- PROBLEM DESCRIPTION -
With pictures left out, retype the lines from the start of the records through the one that contains "измеряет время между".

- RECORDS SUPPLIED -
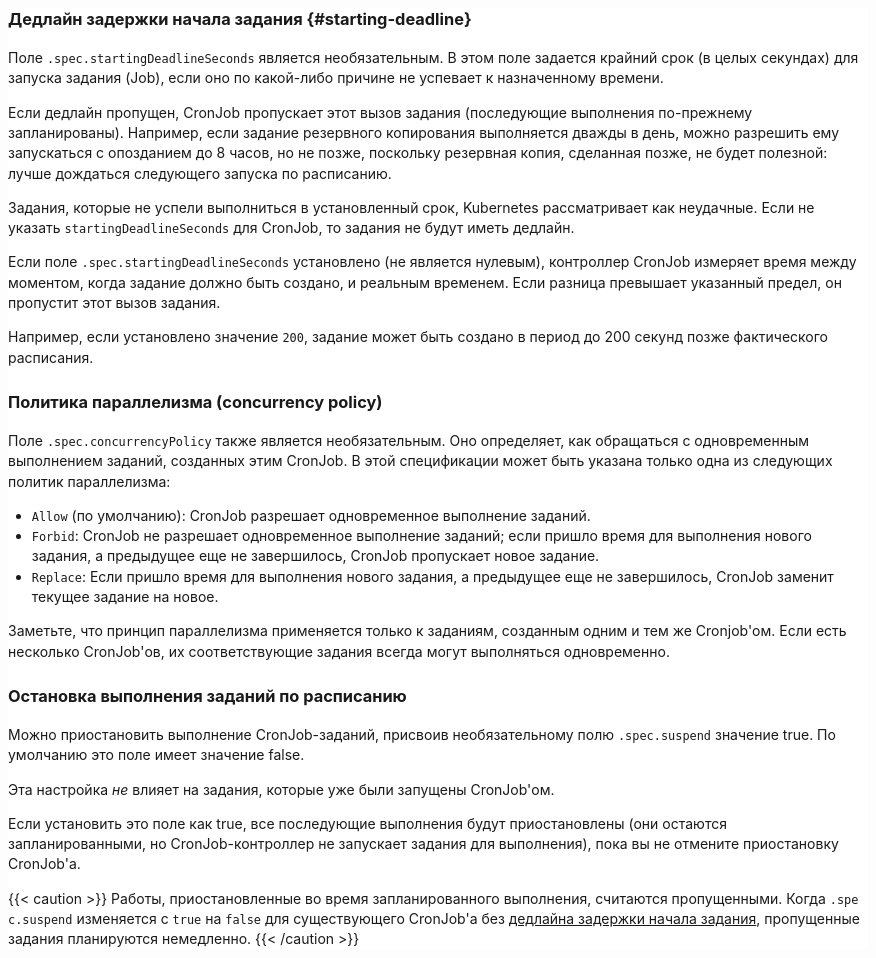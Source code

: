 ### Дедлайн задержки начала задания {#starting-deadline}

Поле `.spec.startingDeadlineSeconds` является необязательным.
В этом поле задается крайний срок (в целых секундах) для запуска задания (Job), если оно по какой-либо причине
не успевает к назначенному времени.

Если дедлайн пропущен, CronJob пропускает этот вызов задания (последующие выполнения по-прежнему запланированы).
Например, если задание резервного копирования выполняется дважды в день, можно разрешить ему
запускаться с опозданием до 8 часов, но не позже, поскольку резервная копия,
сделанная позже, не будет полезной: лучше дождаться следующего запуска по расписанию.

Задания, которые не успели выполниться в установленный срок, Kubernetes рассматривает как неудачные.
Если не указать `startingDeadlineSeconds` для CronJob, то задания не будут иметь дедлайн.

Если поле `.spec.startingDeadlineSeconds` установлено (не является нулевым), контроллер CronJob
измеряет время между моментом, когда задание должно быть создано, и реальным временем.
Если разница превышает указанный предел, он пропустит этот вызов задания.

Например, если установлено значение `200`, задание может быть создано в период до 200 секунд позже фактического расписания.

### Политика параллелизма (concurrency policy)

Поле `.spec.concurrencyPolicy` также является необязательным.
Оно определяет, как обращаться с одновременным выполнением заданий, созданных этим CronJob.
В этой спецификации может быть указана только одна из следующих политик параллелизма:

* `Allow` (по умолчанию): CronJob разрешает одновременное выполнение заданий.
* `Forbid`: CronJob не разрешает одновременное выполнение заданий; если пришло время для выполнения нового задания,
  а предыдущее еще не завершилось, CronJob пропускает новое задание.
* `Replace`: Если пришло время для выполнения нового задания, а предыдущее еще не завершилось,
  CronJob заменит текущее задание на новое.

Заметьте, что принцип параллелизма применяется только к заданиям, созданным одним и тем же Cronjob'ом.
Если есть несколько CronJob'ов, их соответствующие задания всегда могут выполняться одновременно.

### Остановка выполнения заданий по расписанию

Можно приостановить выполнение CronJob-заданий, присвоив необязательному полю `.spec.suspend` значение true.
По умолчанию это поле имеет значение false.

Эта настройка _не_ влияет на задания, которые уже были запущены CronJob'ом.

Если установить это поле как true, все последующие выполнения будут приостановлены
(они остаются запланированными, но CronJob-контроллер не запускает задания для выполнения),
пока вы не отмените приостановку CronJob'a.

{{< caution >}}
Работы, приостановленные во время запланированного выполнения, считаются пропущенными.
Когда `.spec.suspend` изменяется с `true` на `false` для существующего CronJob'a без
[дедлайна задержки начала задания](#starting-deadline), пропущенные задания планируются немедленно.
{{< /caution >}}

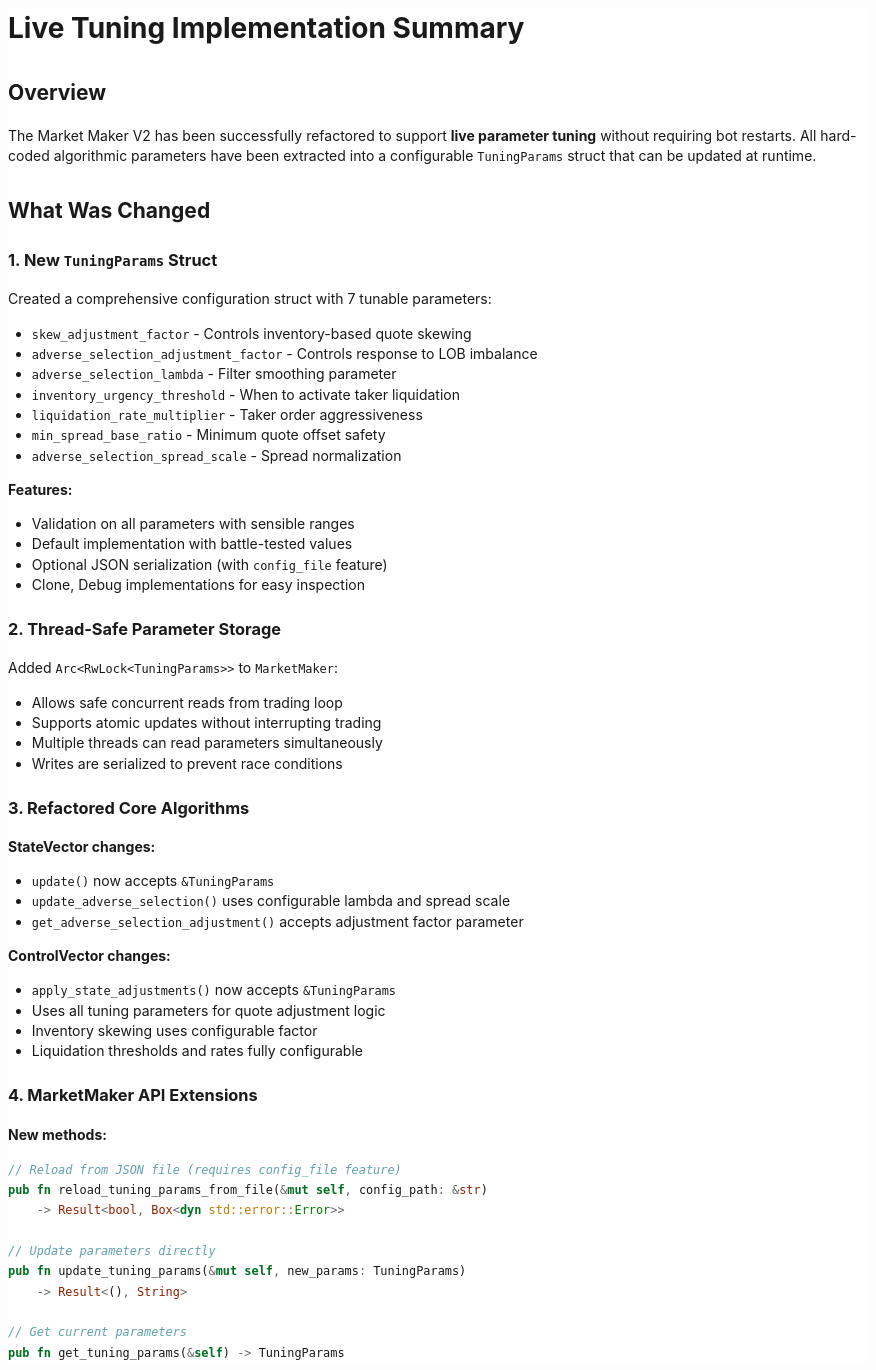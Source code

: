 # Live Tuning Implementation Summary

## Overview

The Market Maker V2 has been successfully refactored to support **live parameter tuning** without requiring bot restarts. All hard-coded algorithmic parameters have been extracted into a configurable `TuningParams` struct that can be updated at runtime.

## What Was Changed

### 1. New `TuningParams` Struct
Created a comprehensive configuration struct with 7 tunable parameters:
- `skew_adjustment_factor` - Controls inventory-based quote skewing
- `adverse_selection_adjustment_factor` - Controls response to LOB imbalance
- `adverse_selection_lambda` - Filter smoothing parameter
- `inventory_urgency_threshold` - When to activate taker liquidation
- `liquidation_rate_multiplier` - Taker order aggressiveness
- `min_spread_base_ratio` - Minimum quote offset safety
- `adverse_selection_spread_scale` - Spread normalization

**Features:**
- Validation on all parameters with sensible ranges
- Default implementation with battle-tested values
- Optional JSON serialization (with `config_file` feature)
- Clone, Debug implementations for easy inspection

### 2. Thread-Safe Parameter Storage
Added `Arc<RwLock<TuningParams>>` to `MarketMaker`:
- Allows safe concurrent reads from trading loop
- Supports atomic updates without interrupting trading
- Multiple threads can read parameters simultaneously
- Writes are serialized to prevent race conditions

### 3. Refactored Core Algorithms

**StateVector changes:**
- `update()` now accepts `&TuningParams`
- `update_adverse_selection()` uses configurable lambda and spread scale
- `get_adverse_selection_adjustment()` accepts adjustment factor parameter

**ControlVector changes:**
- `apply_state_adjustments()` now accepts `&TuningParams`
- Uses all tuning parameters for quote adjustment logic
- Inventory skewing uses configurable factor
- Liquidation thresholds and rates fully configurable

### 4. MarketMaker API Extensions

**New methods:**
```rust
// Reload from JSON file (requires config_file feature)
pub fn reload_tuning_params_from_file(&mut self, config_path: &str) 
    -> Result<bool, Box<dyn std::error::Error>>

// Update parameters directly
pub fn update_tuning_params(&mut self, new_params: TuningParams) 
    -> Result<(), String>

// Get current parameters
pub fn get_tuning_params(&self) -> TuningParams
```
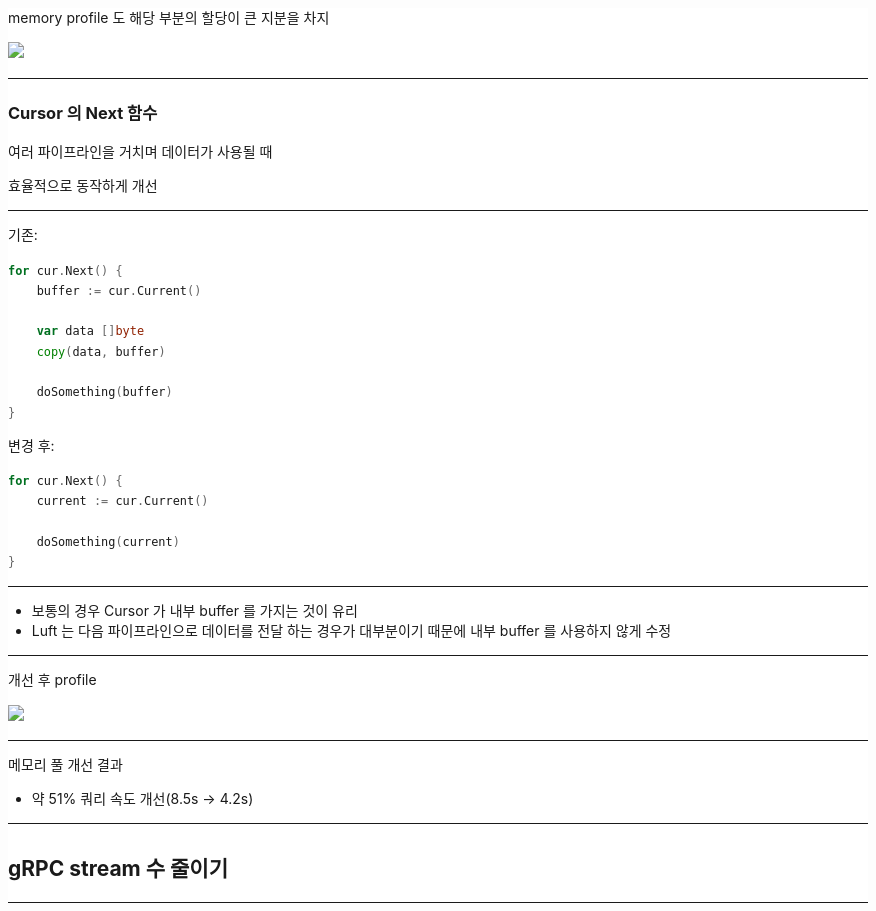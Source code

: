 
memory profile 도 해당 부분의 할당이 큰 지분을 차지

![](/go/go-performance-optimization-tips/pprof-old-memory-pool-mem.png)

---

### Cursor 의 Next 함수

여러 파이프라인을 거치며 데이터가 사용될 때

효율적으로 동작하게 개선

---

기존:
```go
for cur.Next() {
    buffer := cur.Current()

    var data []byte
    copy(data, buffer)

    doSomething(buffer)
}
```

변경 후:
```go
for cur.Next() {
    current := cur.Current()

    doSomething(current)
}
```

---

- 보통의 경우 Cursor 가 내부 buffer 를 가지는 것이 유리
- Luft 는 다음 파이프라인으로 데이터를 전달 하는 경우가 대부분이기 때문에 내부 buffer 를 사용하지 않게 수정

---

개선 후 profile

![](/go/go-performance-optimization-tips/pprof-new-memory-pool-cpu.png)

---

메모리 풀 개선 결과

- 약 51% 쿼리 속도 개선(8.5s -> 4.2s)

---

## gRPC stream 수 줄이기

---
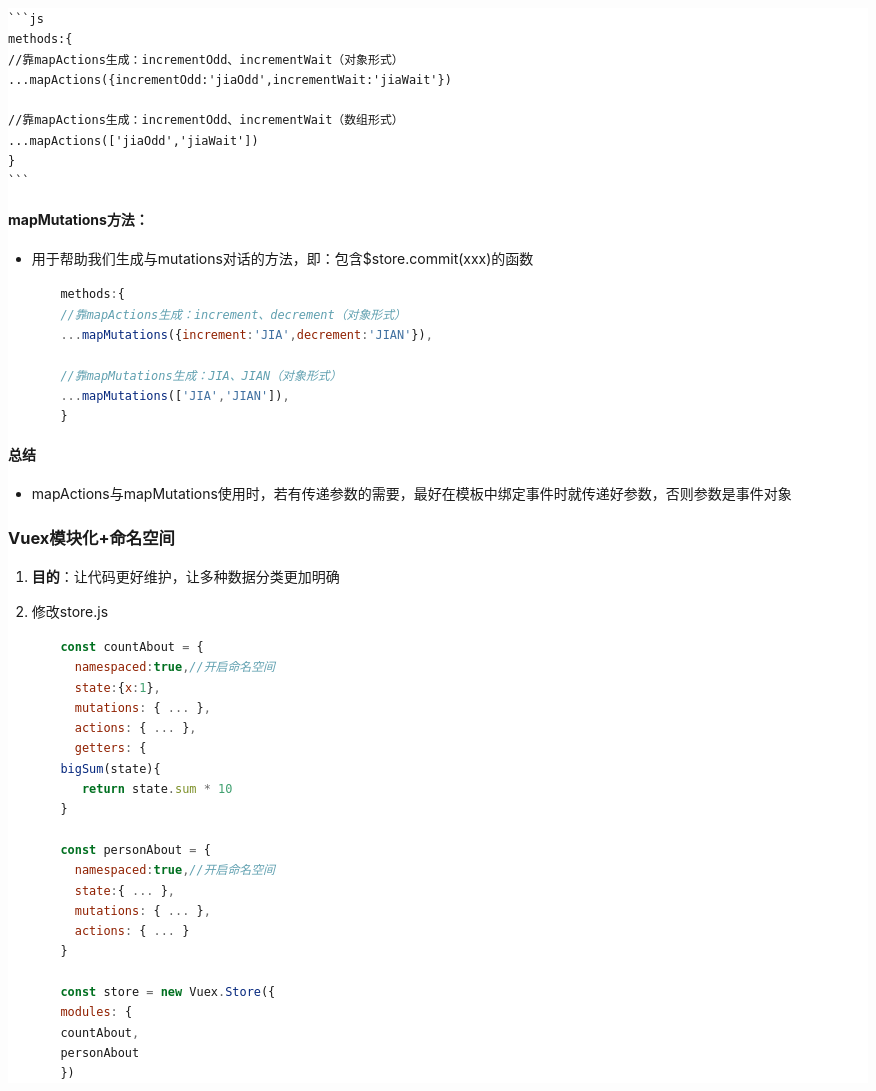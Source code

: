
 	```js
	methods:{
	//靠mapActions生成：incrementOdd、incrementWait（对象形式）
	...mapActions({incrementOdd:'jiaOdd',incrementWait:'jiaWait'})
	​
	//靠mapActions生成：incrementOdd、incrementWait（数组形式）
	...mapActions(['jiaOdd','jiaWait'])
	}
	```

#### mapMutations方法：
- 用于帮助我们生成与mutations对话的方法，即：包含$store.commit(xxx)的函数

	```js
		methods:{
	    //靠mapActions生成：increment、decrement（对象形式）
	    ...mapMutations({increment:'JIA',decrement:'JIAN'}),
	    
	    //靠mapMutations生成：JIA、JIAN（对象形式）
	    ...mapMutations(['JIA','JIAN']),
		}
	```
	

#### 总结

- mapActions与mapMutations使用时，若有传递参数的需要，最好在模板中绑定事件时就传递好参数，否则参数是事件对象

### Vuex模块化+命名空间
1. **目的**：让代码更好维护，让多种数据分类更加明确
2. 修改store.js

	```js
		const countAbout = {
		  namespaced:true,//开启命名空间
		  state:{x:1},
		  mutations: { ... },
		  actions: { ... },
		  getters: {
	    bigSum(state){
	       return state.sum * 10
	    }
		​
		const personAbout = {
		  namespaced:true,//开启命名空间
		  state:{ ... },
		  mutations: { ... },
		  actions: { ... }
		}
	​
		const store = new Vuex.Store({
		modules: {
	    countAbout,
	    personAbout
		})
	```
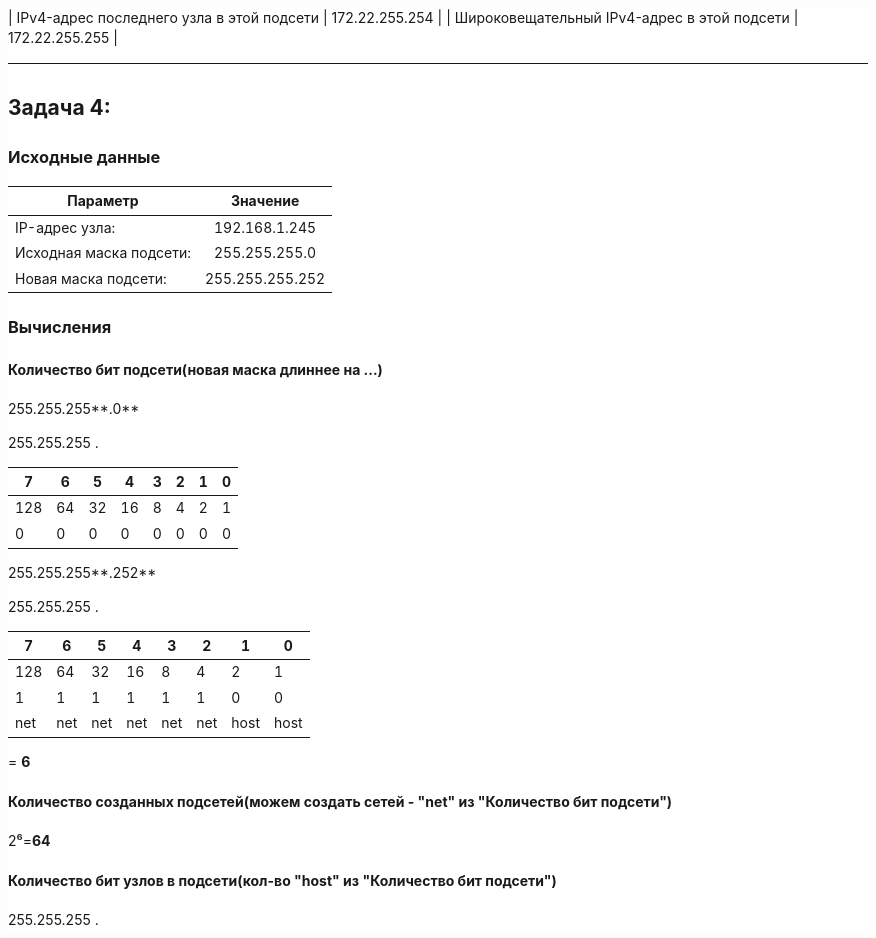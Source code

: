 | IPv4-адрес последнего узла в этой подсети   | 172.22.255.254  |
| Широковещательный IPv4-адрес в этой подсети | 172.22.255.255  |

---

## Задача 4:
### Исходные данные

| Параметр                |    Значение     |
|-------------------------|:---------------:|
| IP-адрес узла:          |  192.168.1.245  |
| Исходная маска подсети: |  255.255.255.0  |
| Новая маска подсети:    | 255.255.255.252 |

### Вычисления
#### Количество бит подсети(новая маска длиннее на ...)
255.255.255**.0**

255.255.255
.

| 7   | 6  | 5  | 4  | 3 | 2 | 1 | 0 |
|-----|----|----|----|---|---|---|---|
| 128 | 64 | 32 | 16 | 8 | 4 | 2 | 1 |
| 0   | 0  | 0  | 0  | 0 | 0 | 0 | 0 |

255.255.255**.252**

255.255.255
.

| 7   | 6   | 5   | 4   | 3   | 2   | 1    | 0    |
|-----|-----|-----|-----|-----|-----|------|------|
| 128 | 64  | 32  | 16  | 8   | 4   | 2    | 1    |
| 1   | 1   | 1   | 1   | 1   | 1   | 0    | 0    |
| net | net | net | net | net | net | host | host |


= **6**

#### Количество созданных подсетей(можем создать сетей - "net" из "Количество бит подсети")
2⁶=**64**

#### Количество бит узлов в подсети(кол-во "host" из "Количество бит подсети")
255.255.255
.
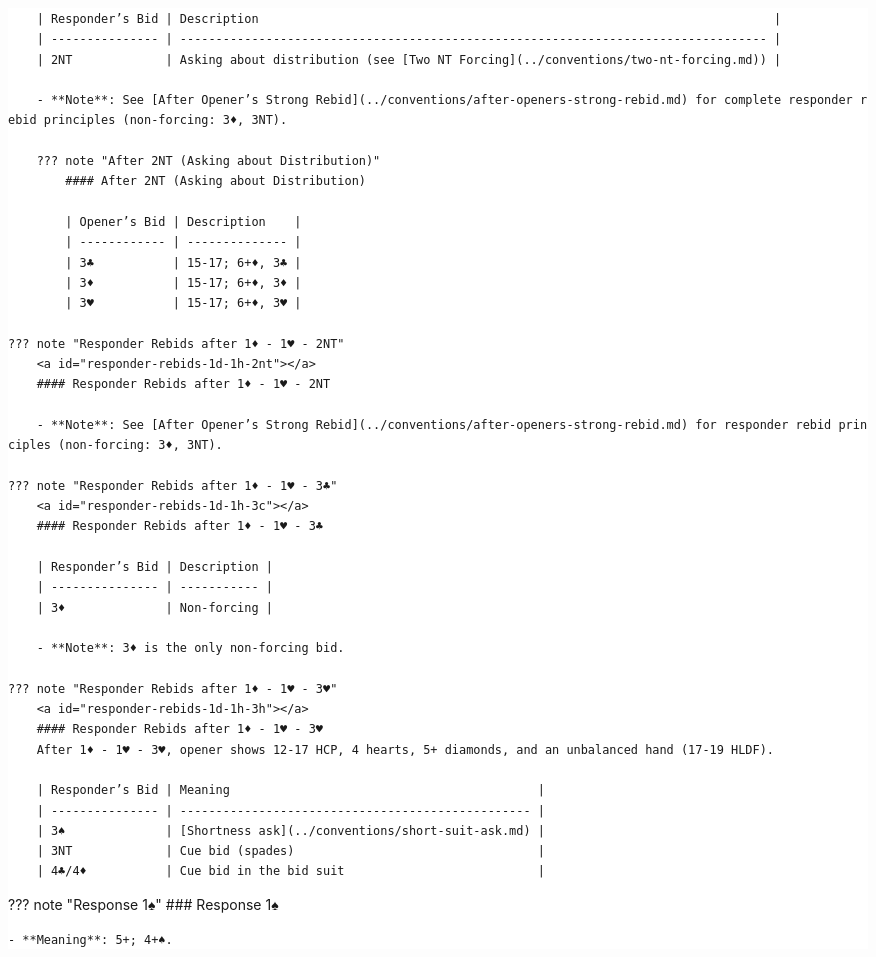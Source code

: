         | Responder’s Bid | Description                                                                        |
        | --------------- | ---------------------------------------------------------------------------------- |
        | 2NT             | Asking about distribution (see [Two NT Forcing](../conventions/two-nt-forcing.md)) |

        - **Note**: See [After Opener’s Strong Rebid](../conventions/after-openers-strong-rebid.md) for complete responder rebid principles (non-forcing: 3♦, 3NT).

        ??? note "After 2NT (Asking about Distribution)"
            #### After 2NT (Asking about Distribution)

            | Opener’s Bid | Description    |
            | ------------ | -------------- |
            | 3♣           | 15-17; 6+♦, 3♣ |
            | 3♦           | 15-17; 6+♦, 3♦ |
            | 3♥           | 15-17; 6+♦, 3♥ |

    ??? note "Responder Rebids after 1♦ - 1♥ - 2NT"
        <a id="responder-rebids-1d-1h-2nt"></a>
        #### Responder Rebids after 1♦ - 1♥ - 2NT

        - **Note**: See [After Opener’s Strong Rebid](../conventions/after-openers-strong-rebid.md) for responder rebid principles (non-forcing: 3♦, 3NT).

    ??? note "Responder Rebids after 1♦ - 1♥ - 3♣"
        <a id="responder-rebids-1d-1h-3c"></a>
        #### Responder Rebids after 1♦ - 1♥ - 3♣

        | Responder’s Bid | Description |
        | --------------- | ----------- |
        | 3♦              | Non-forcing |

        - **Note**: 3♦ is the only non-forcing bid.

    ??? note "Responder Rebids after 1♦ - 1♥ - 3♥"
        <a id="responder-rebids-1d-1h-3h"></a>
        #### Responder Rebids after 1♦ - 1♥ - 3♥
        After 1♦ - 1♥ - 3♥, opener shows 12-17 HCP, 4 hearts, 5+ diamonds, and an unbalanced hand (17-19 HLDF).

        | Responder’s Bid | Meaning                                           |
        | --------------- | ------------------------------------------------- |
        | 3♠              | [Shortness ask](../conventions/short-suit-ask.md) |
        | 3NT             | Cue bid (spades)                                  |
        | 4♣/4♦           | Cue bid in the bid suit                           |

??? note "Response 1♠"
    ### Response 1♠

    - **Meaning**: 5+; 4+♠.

- SOLUTION BELOW -
Source code

: ### Дедлайн задержки начала задания {#starting-deadline}

Поле `.spec.startingDeadlineSeconds` является необязательным.
В этом поле задается крайний срок (в целых секундах) для запуска задания (Job), если оно по какой-либо причине
не успевает к назначенному времени.

Если дедлайн пропущен, CronJob пропускает этот вызов задания (последующие выполнения по-прежнему запланированы).
Например, если задание резервного копирования выполняется дважды в день, можно разрешить ему
запускаться с опозданием до 8 часов, но не позже, поскольку резервная копия,
сделанная позже, не будет полезной: лучше дождаться следующего запуска по расписанию.

Задания, которые не успели выполниться в установленный срок, Kubernetes рассматривает как неудачные.
Если не указать `startingDeadlineSeconds` для CronJob, то задания не будут иметь дедлайн.

Если поле `.spec.startingDeadlineSeconds` установлено (не является нулевым), контроллер CronJob
измеряет время между моментом, когда задание должно быть создано, и реальным временем.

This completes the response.